The name means crag of the goats: some old maps mention Rocks of Craig-na-goir, a reference to the rocky nose on the hill’s north-west corner where goats could often be seen, and the name was later applied to the whole hill.
It looks more bolder and more imposing on approach from the A93, rough patchwork slopes of heather and boulder sweeping straight up from the road. My last visit had been from this direction, a short, sharp push in zero visibility.
The starting point may have been different this time, but early signs were that a repeat of the atmospheric conditions could be similar. The cloud was feathery but there was enough of it swirling around to block out any clear line of sight down the glen.

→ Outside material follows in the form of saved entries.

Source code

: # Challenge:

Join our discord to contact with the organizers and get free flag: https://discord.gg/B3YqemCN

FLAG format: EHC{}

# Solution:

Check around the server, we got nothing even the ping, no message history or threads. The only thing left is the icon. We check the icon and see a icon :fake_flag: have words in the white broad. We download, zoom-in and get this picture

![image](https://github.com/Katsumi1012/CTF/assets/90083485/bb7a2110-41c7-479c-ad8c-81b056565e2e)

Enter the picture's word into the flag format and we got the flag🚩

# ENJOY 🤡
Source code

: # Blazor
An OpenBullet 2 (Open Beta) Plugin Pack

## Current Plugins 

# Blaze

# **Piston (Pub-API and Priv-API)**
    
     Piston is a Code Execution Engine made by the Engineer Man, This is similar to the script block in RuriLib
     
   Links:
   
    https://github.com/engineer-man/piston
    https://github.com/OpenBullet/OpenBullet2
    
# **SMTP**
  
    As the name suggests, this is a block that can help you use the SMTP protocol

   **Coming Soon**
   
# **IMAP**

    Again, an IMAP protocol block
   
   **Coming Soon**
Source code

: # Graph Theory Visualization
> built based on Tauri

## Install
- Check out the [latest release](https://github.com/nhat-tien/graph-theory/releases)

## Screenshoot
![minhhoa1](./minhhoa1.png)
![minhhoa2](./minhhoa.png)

But as I left the main drag and climbed the zigzags to the ridge, the cloud started to rise with me. And the higher I rose the more the world around me started to show itself.
Through the lightweight grey curtains I could see all the way back to Braemar from Sron Dubh – the black nose – while ahead, the polished steel waters of Loch Callater were glistening in the ambient light.
Having just left one nose, I soon reached the next, the cairned top of Sron nan Gabhar, a mere bump on the way to the main summit but one that offers a lovely view up Glen Shee, the scene being framed by the mist rising like smoke.
The route onward was clear, a slight twist to the right on the final approach leading to the bouldery summit area which is adorned by a plethora of cairns offering plenty of seating options for a refreshments break.
The way down to Loch Callater is obvious in clear conditions, but the ground on this side of the hill is featureless and could be confusing in thick conditions. The best bet is to retrace your steps a short distance to the east, then take a direct line south-east until coming across a track running across the hillside.
I left the track when it started to swing north – following it will lead you to an unbridged river crossing and almost certain wet feet or worse – taking a path on the right, faint at times, on a meandering line towards the bridge to Lochcallater Lodge.
There are three buildings in this lonely spot, one of which is Callater Stables, an open shelter owned by the Invercauld Estate and maintained by the Mountain Bothies Association. It is also used as a training base by mountain rescue teams, and it’s solitude reputedly made it an occasional haunt of Prince Charles during his stays at Balmoral.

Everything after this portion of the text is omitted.